INSTRUCTIONS TO FOLLOW: The entire listing below needs to be transcribed word for word.

**** DATA SUPPLIED

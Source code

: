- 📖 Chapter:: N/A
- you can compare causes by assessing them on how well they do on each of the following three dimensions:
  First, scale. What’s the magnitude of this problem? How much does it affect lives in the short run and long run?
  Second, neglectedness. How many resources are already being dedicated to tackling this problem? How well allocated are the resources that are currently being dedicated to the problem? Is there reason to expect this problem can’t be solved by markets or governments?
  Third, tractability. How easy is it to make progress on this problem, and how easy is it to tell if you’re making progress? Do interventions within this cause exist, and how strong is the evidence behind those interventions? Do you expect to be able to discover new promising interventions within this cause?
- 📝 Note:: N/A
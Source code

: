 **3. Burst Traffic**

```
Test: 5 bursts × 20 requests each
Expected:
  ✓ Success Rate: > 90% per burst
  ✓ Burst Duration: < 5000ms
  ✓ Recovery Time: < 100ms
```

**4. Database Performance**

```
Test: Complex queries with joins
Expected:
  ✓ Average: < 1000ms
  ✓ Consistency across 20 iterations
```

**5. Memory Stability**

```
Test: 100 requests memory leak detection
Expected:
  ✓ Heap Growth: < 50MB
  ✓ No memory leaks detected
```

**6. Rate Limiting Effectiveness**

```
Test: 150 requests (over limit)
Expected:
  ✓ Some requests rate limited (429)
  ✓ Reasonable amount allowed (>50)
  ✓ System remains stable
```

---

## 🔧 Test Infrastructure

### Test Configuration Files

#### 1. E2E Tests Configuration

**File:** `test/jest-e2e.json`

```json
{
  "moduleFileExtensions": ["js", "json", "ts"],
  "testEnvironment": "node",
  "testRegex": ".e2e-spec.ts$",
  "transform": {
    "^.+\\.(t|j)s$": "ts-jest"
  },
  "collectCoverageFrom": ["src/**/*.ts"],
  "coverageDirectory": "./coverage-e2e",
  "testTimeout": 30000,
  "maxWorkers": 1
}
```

********

ANSWER:
Source code

:- 📖 Chapter:: N/A
- you can compare causes by assessing them on how well they do on each of the following three dimensions:
  First, scale. What’s the magnitude of this problem? How much does it affect lives in the short run and long run?
  Second, neglectedness. How many resources are already being dedicated to tackling this problem? How well allocated are the resources that are currently being dedicated to the problem? Is there reason to expect this problem can’t be solved by markets or governments?
  Third, tractability. How easy is it to make progress on this problem, and how easy is it to tell if you’re making progress? Do interventions within this cause exist, and how strong is the evidence behind those interventions? Do you expect to be able to discover new promising interventions within this cause?
- 📝 Note:: N/A
Source code

: **3. Burst Traffic**

```
Test: 5 bursts × 20 requests each
Expected:
  ✓ Success Rate: > 90% per burst
  ✓ Burst Duration: < 5000ms
  ✓ Recovery Time: < 100ms
```

**4. Database Performance**

```
Test: Complex queries with joins
Expected:
  ✓ Average: < 1000ms
  ✓ Consistency across 20 iterations
```

**5. Memory Stability**

```
Test: 100 requests memory leak detection
Expected:
  ✓ Heap Growth: < 50MB
  ✓ No memory leaks detected
```

**6. Rate Limiting Effectiveness**

```
Test: 150 requests (over limit)
Expected:
  ✓ Some requests rate limited (429)
  ✓ Reasonable amount allowed (>50)
  ✓ System remains stable
```

---

## 🔧 Test Infrastructure

### Test Configuration Files

#### 1. E2E Tests Configuration

**File:** `test/jest-e2e.json`

```json
{
  "moduleFileExtensions": ["js", "json", "ts"],
  "testEnvironment": "node",
  "testRegex": ".e2e-spec.ts$",
  "transform": {
    "^.+\\.(t|j)s$": "ts-jest"
  },
  "collectCoverageFrom": ["src/**/*.ts"],
  "coverageDirectory": "./coverage-e2e",
  "testTimeout": 30000,
  "maxWorkers": 1
}
```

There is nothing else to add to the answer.